Eating fresh, ripe, locally grown fruit and vegetables or using them in cooking is a fantastic feeling, and everything tends to taste better when it’s allowed to ripen fully before harvest rather than ripening on a truck in transit.
But you know what’s even better? Growing your own fresh fruits and vegetables, picking them yourself, and enjoying the freshest, crispest taste with the satisfaction of knowing you grew them yourself. On that subject, fall is a fantastic time to garden, and you can reap a bountiful harvest from your own backyard before the bitter cold of winter sets in. If you’re intrigued by now (as you should be), keep reading, for we are going to give you some helpful tips to get your fall garden started, and run you through the best things to plant this season.
So You Want to Plant a Fall Garden?
Before you begin, there are a few things to consider. The first is that only some plants—that is, more cold-hardy ones—are fit for a fall garden, but more on that later. The second is that fall gardens merit special, frost-conscious practices. You need to watch the weather and be aware of when cold fronts are coming, and how low the temperature will dip. A mild frost is generally short-lived, and drops just below 32 degrees F, while a hard frost lasts for at least 4 hours and dips below 20 degrees. We’ll give specifics for each plant we recommend, and for those we recommend covering, you’ll want to use sheets of non-woven polyester to carefully drape over your garden rows when needed.
There’s nothing quite like seasoning your food with homegrown herbs. The herbs best suited for the fall season are parsley, sage, rosemary, thyme, chives, lavender, cilantro, and mint. Note that mints—such as peppermint and spearmint—are aggressive and perennial; they practically live forever and they will choke out your other plants if you let them; we recommend planting mint plants in pots for this reason, with one plant per pot. For that matter, herbs, in general, are very friendly to pots, and with the exception of the mints (which, by the way, you can keep around all year and perpetually harvest), the rest can be planted together in the same container, which can make your life much easier. Herbs do not typically need to be covered, but if a hard frost lasting for at least four hours rolls in, cover them or take potted herbs inside.

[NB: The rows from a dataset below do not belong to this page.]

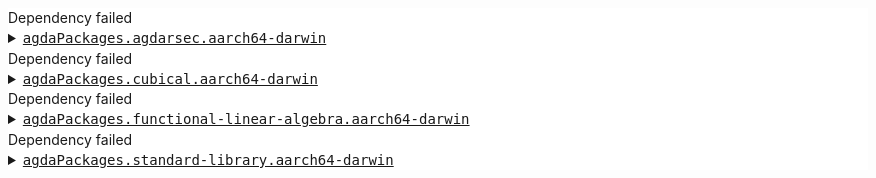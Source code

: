 </details>
</td>
<td>Dependency failed</td>
</tr>
<tr>
<td>
<details><summary>
<tt><a href='https://hydra.nixos.org/build/176408546'>agdaPackages.agdarsec.aarch64-darwin</a></tt>
</summary></details>
</td>
<td>Dependency failed</td>
</tr>
<tr>
<td>
<details><summary>
<tt><a href='https://hydra.nixos.org/build/176409012'>agdaPackages.cubical.aarch64-darwin</a></tt>
</summary></details>
</td>
<td>Dependency failed</td>
</tr>
<tr>
<td>
<details><summary>
<tt><a href='https://hydra.nixos.org/build/176410231'>agdaPackages.functional-linear-algebra.aarch64-darwin</a></tt>
</summary></details>
</td>
<td>Dependency failed</td>
</tr>
<tr>
<td>
<details><summary>
<tt><a href='https://hydra.nixos.org/build/176409795'>agdaPackages.standard-library.aarch64-darwin</a></tt>
</summary>
<ul>
<li>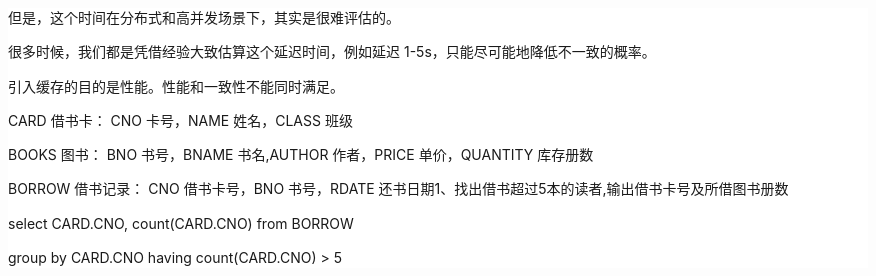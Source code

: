 但是，这个时间在分布式和高并发场景下，其实是很难评估的。

很多时候，我们都是凭借经验大致估算这个延迟时间，例如延迟 1-5s，只能尽可能地降低不一致的概率。

引入缓存的目的是性能。性能和一致性不能同时满足。









CARD 借书卡：          CNO 卡号，NAME 姓名，CLASS 班级

BOOKS 图书：           BNO 书号，BNAME 书名,AUTHOR 作者，PRICE 单价，QUANTITY 库存册数

BORROW 借书记录：  CNO 借书卡号，BNO 书号，RDATE 还书日期1、找出借书超过5本的读者,输出借书卡号及所借图书册数



select CARD.CNO, count(CARD.CNO) from BORROW  

group by CARD.CNO having count(CARD.CNO) > 5

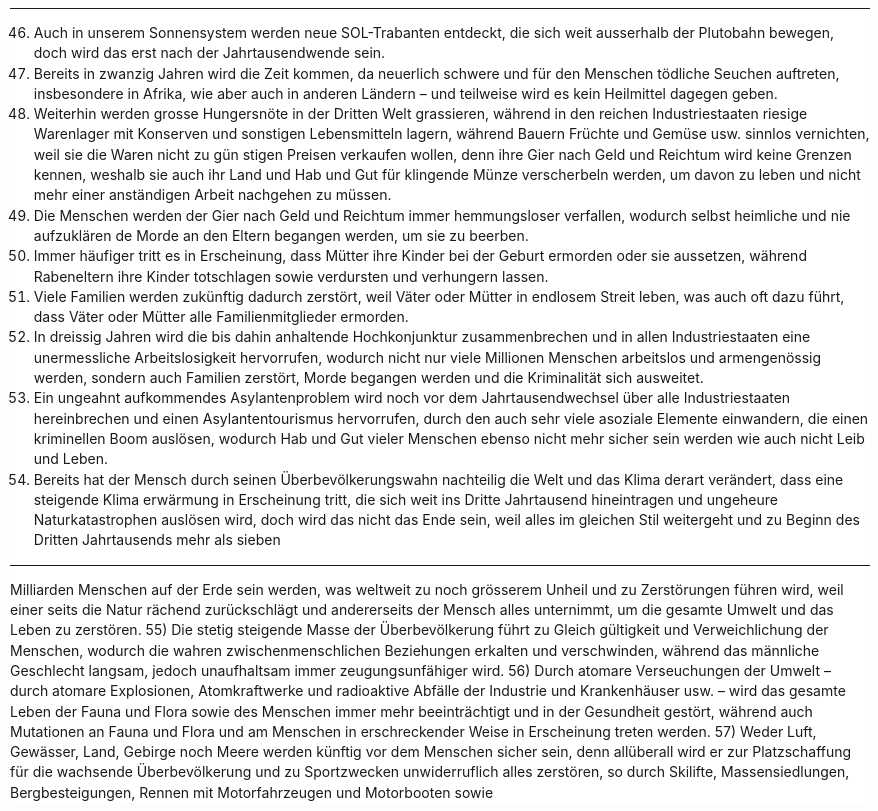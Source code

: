 
-----

46) Auch in unserem Sonnensystem werden neue SOL-Trabanten entdeckt, die sich weit ausserhalb der Plutobahn bewegen, doch wird das
erst nach der Jahrtausendwende sein.
47) Bereits in zwanzig Jahren wird die Zeit kommen, da neuerlich schwere
und für den Menschen tödliche Seuchen auftreten, insbesondere in
Afrika, wie aber auch in anderen Ländern – und teilweise wird es kein
Heilmittel dagegen geben.
48) Weiterhin werden grosse Hungersnöte in der Dritten Welt grassieren,
während in den reichen Industriestaaten riesige Warenlager mit Konserven und sonstigen Lebensmitteln lagern, während Bauern Früchte
und Gemüse usw. sinnlos vernichten, weil sie die Waren nicht zu gün stigen Preisen verkaufen wollen, denn ihre Gier nach Geld und Reichtum wird keine Grenzen kennen, weshalb sie auch ihr Land und Hab
und Gut für klingende Münze verscherbeln werden, um davon zu leben
und nicht mehr einer anständigen Arbeit nachgehen zu müssen.
49) Die Menschen werden der Gier nach Geld und Reichtum immer hemmungsloser verfallen, wodurch selbst heimliche und nie aufzuklären de Morde an den Eltern begangen werden, um sie zu beerben.
50) Immer häufiger tritt es in Erscheinung, dass Mütter ihre Kinder bei
der Geburt ermorden oder sie aussetzen, während Rabeneltern ihre
Kinder totschlagen sowie verdursten und verhungern lassen.
51) Viele Familien werden zukünftig dadurch zerstört, weil Väter oder
Mütter in endlosem Streit leben, was auch oft dazu führt, dass Väter
oder Mütter alle Familienmitglieder ermorden.
52) In dreissig Jahren wird die bis dahin anhaltende Hochkonjunktur zusammenbrechen und in allen Industriestaaten eine unermessliche
Arbeitslosigkeit hervorrufen, wodurch nicht nur viele Millionen Menschen arbeitslos und armengenössig werden, sondern auch Familien
zerstört, Morde begangen werden und die Kriminalität sich ausweitet.
53) Ein ungeahnt aufkommendes Asylantenproblem wird noch vor dem
Jahrtausendwechsel über alle Industriestaaten hereinbrechen und
einen Asylantentourismus hervorrufen, durch den auch sehr viele
asoziale Elemente einwandern, die einen kriminellen Boom auslösen,
wodurch Hab und Gut vieler Menschen ebenso nicht mehr sicher
sein werden wie auch nicht Leib und Leben.
54) Bereits hat der Mensch durch seinen Überbevölkerungswahn nachteilig die Welt und das Klima derart verändert, dass eine steigende
Klima erwärmung in Erscheinung tritt, die sich weit ins Dritte Jahrtausend hineintragen und ungeheure Naturkatastrophen auslösen
wird, doch wird das nicht das Ende sein, weil alles im gleichen Stil
weitergeht und zu Beginn des Dritten Jahrtausends mehr als sieben


-----

Milliarden Menschen auf der Erde sein werden, was weltweit zu
noch grösserem Unheil und zu Zerstörungen führen wird, weil einer seits die Natur rächend zurückschlägt und andererseits der Mensch
alles unternimmt, um die gesamte Umwelt und das Leben zu zerstören.
55) Die stetig steigende Masse der Überbevölkerung führt zu Gleich gültigkeit und Verweichlichung der Menschen, wodurch die wahren
zwischenmenschlichen Beziehungen erkalten und verschwinden,
während das männliche Geschlecht langsam, jedoch unaufhaltsam
immer zeugungsunfähiger wird.
56) Durch atomare Verseuchungen der Umwelt – durch atomare Explosionen, Atomkraftwerke und radioaktive Abfälle der Industrie und
Krankenhäuser usw. – wird das gesamte Leben der Fauna und Flora
sowie des Menschen immer mehr beeinträchtigt und in der Gesundheit gestört, während auch Mutationen an Fauna und Flora und
am Menschen in erschreckender Weise in Erscheinung treten werden.
57) Weder Luft, Gewässer, Land, Gebirge noch Meere werden künftig vor
dem Menschen sicher sein, denn allüberall wird er zur Platzschaffung
für die wachsende Überbevölkerung und zu Sportzwecken unwiderruflich alles zerstören, so durch Skilifte, Massensiedlungen, Bergbesteigungen, Rennen mit Motorfahrzeugen und Motorbooten sowie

Onions are relatively easy to grow. You can tell they’re ripe when the tops begin to yellow. Mild frosts are fine, hard frosts should be okay, but cover just in case.
A delicious addition to any salad or a tasty snack on their own, snap peas can be harvested pretty much whenever. Can generally survive any frost, but cover during a hard frost lasting longer than 4 hours, just in case.
Lettuce is an ideal cool-weather crop, and in fact, can only really be grown in cool weather. You can pick leaves for use at any time when they look big enough, just carefully snap them off while leaving the “bud” of the plant intact to unfurl more leaves later. Fine in light frost, cover in hard frost.
You need to harvest broccoli when the head looks mature but before it flowers. If you start to see any of the tiny buds opening up or see tiny yellow petals coming from them, harvest immediately and don’t eat the opened ones. Broccoli can withstand most hard frosts.